A los no pocos ni leves problemas que desde siempre han sido característicos de la vida cotidiana, los habitantes del área metropolitana, integrada por la ciudad de Buenos Aires y su conurbano, han debido sumarle el enorme peso del acoso de la inseguridad. Esa inseguridad provocada por el auge de los delitos y que, insólitamente, es despreciada por algunos funcionarios que pretenden identificarla con "una sensación infundada y pasajera".

El temor se ha exacerbado y ya nadie, excepto algunos pocos optimistas, vive como vivía hasta hace algunos años. Ahora, quienes pueden hacerlo se han protegido tras los muros de countries y barrios cerrados, de un tiempo a esta parte probadamente ineficientes, o mediante rejas y la infaltable cobertura de la seguridad privada. Nadie camina por la calle plenamente confiado; ni en los suburbios ni en el centro porteño.

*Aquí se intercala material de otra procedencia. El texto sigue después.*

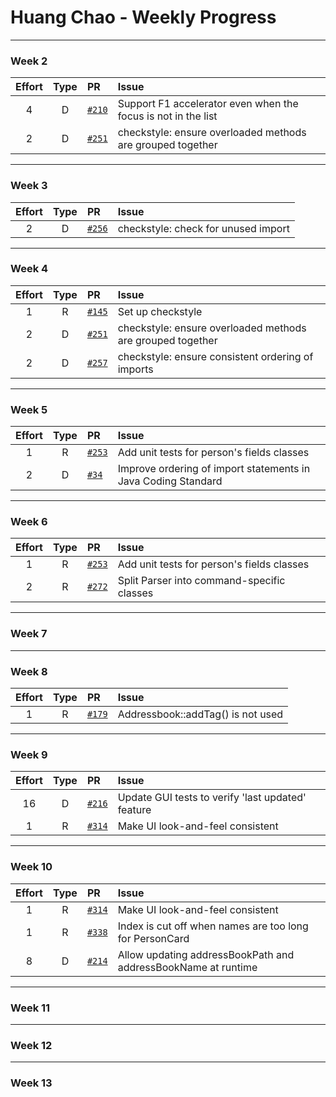 # Huang Chao - Weekly Progress

---

### Week 2

Effort| Type | PR | Issue
:----:|:----:|:-----------|:------
4 | D | [`#210`](https://github.com/se-edu/addressbook-level4/pull/210) | Support F1 accelerator even when the focus is not in the list
2 | D | [`#251`](https://github.com/se-edu/addressbook-level4/pull/251) | checkstyle: ensure overloaded methods are grouped together

---

### Week 3

Effort| Type | PR | Issue
:----:|:----:|:-----------|:------
2 | D | [`#256`](https://github.com/se-edu/addressbook-level4/pull/256) | checkstyle: check for unused import

---

### Week 4

Effort| Type | PR | Issue
:----:|:----:|:-----------|:------
1 | R | [`#145`](https://github.com/se-edu/addressbook-level2/pull/145) | Set up checkstyle
2 | D | [`#251`](https://github.com/se-edu/addressbook-level4/pull/251) | checkstyle: ensure overloaded methods are grouped together
2 | D | [`#257`](https://github.com/se-edu/addressbook-level4/pull/257) | checkstyle: ensure consistent ordering of imports

---

### Week 5

Effort| Type | PR | Issue
:----:|:----:|:-----------|:------
1 | R | [`#253`](https://github.com/se-edu/addressbook-level4/pull/253) | Add unit tests for person's fields classes
2 | D | [`#34`](https://github.com/oss-generic/process/pull/34) | Improve ordering of import statements in Java Coding Standard

---

### Week 6

Effort| Type | PR | Issue
:----:|:----:|:-----------|:------
1 | R | [`#253`](https://github.com/se-edu/addressbook-level4/pull/253) | Add unit tests for person's fields classes
2 | R | [`#272`](https://github.com/se-edu/addressbook-level4/pull/272) | Split Parser into command-specific classes

---

### Week 7

---

### Week 8

Effort| Type | PR | Issue
:----:|:----:|:-----------|:------
1 | R | [`#179`](https://github.com/se-edu/addressbook-level2/pull/179) | Addressbook::addTag() is not used

---

### Week 9

Effort| Type | PR | Issue
:----:|:----:|:-----------|:------
16 | D | [`#216`](https://github.com/se-edu/addressbook-level4/pull/216) | Update GUI tests to verify 'last updated' feature
1 | R | [`#314`](https://github.com/se-edu/addressbook-level4/pull/314) | Make UI look-and-feel consistent

---

### Week 10

Effort| Type | PR | Issue
:----:|:----:|:-----------|:------
1 | R | [`#314`](https://github.com/se-edu/addressbook-level4/pull/314) | Make UI look-and-feel consistent
1 | R | [`#338`](https://github.com/se-edu/addressbook-level4/pull/338) | Index is cut off when names are too long for PersonCard
8 | D | [`#214`](https://github.com/se-edu/addressbook-level4/pull/214) | Allow updating addressBookPath and addressBookName at runtime

---

### Week 11

---

### Week 12

---

### Week 13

Dolorosas experiencias demuestran la conveniencia de desconfiar de todo y de todos.

Uno de cada cuatro porteños ha sido víctima de la inseguridad delictiva; cuatro de cada cinco de ellos reconoció, según un estudio de victimización, efectuado por el Ministerio de Gobierno local y la Universidad de San Andrés durante el primer semestre de este año entre 24.000 personas, que el hecho ilícito sufrido fue grave o muy grave.

Se trata de una proporción muy alta, en comparación con otras metrópolis mundiales. Sobre todo, si se repara en que infinidad de perjudicados no hacen la correspondiente denuncia policial porque están convencidos de que no sirve para nada. Forman parte de los grupos sociales que no creen o creen muy poco en la eficiencia policial: sólo tres de cada diez consultados consideran positiva la forma en que la Policía Federal fiscaliza en sus barrios la comisión de delitos, de acuerdo con otra encuesta proveniente de las mismas fuentes.

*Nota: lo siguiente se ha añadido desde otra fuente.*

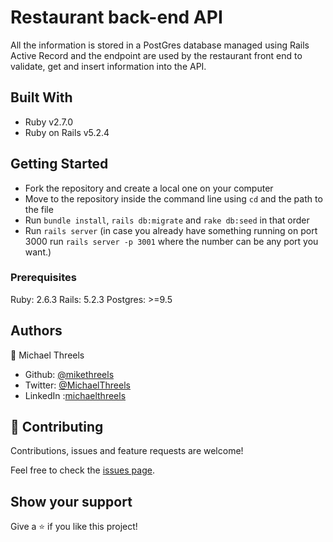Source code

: # Restaurant back-end API

All the information is stored in a PostGres database managed using Rails Active Record and the endpoint are used by the restaurant front end to validate, get and insert information into the API.


## Built With

- Ruby v2.7.0
- Ruby on Rails v5.2.4

## Getting Started
- Fork the repository and create a local one on your computer
- Move to the repository inside the command line using `cd` and the path to the file
- Run `bundle install`, `rails db:migrate` and `rake db:seed` in that order
- Run `rails server` (in case you already have something running on port 3000 run `rails server -p 3001` where the number can be any port you want.)


### Prerequisites

Ruby: 2.6.3
Rails: 5.2.3
Postgres: >=9.5


## Authors
👤 Michael Threels
- Github: [@mikethreels](https://github.com/mikethreels)
- Twitter: [@MichaelThreels](https://twitter.com/MichaelThreels)
- LinkedIn :[michaelthreels](https://www.linkedin.com/in/michael-threels-24101991)

## 🤝 Contributing

Contributions, issues and feature requests are welcome!

Feel free to check the [issues page](issues/).

## Show your support

Give a ⭐️ if you like this project!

Ese dato no es para nada satisfactorio: la sociedad debería empezar a confiar plenamente en la institución a la cual financia, instruye y arma para que cuide de ella, y la policía debería hacerse merecedora de esa confianza.

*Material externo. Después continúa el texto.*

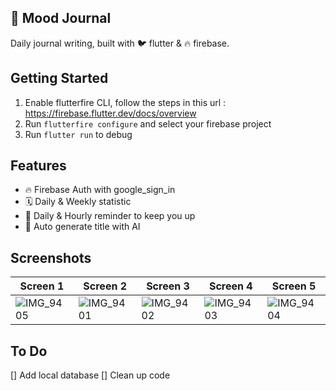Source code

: ## 🤩 Mood Journal

Daily journal writing, built with 🐦 flutter & 🔥 firebase.

## Getting Started

1. Enable flutterfire CLI, follow the steps in this url : https://firebase.flutter.dev/docs/overview
2. Run `flutterfire configure` and select your firebase project
3. Run `flutter run` to debug

## Features
- 🔥 Firebase Auth with google_sign_in
- 🗓️ Daily & Weekly statistic
- 🔔 Daily & Hourly reminder to keep you up
- 🤖 Auto generate title with AI

## Screenshots
|Screen 1|Screen 2|Screen 3|Screen 4|Screen 5|
|---|---|---|---|---|
|![IMG_9405](https://github.com/user-attachments/assets/a1283a2d-2073-46a4-8a64-16bd693007d4)|![IMG_9401](https://github.com/user-attachments/assets/8ee6887d-641c-4107-a094-5b5985fd1161)|![IMG_9402](https://github.com/user-attachments/assets/df16c00e-8fa3-4500-8c63-e8045f3d2be9)|![IMG_9403](https://github.com/user-attachments/assets/6aba9286-03a9-4c9c-9fea-2e6e631ae08b)|![IMG_9404](https://github.com/user-attachments/assets/09f773fd-c719-4724-98bc-8075fabe8f13)|

## To Do
[] Add local database
[] Clean up code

La franja sur de la ciudad es la más afectada por el auge del delito. Comprende los barrios de La Boca, Barracas, Parque de los Patricios, Pompeya, Villa Lugano, Villa Soldati y Villa Riachuelo. Por la inversa, Palermo y Recoleta tienen la menor incidencia del quehacer delictivo, pero no están en modo alguno exentos de él.

Desde la módica rotura de la ventana de un automóvil estacionado para arrebatarle la radio o algún objeto a la vista hasta el extremo del homicidio en ocasión de robo o por "ajuste de cuentas", la lista de los ilícitos insertados en los espacios periodísticos dedicados a las noticias policiales es interminable, agobiante y dolorosa. Es algo así como una maza que a diario modela con golpes durísimos la sensación de impotencia que embarga a los honestos frente a los insidiosos embates de la delincuencia.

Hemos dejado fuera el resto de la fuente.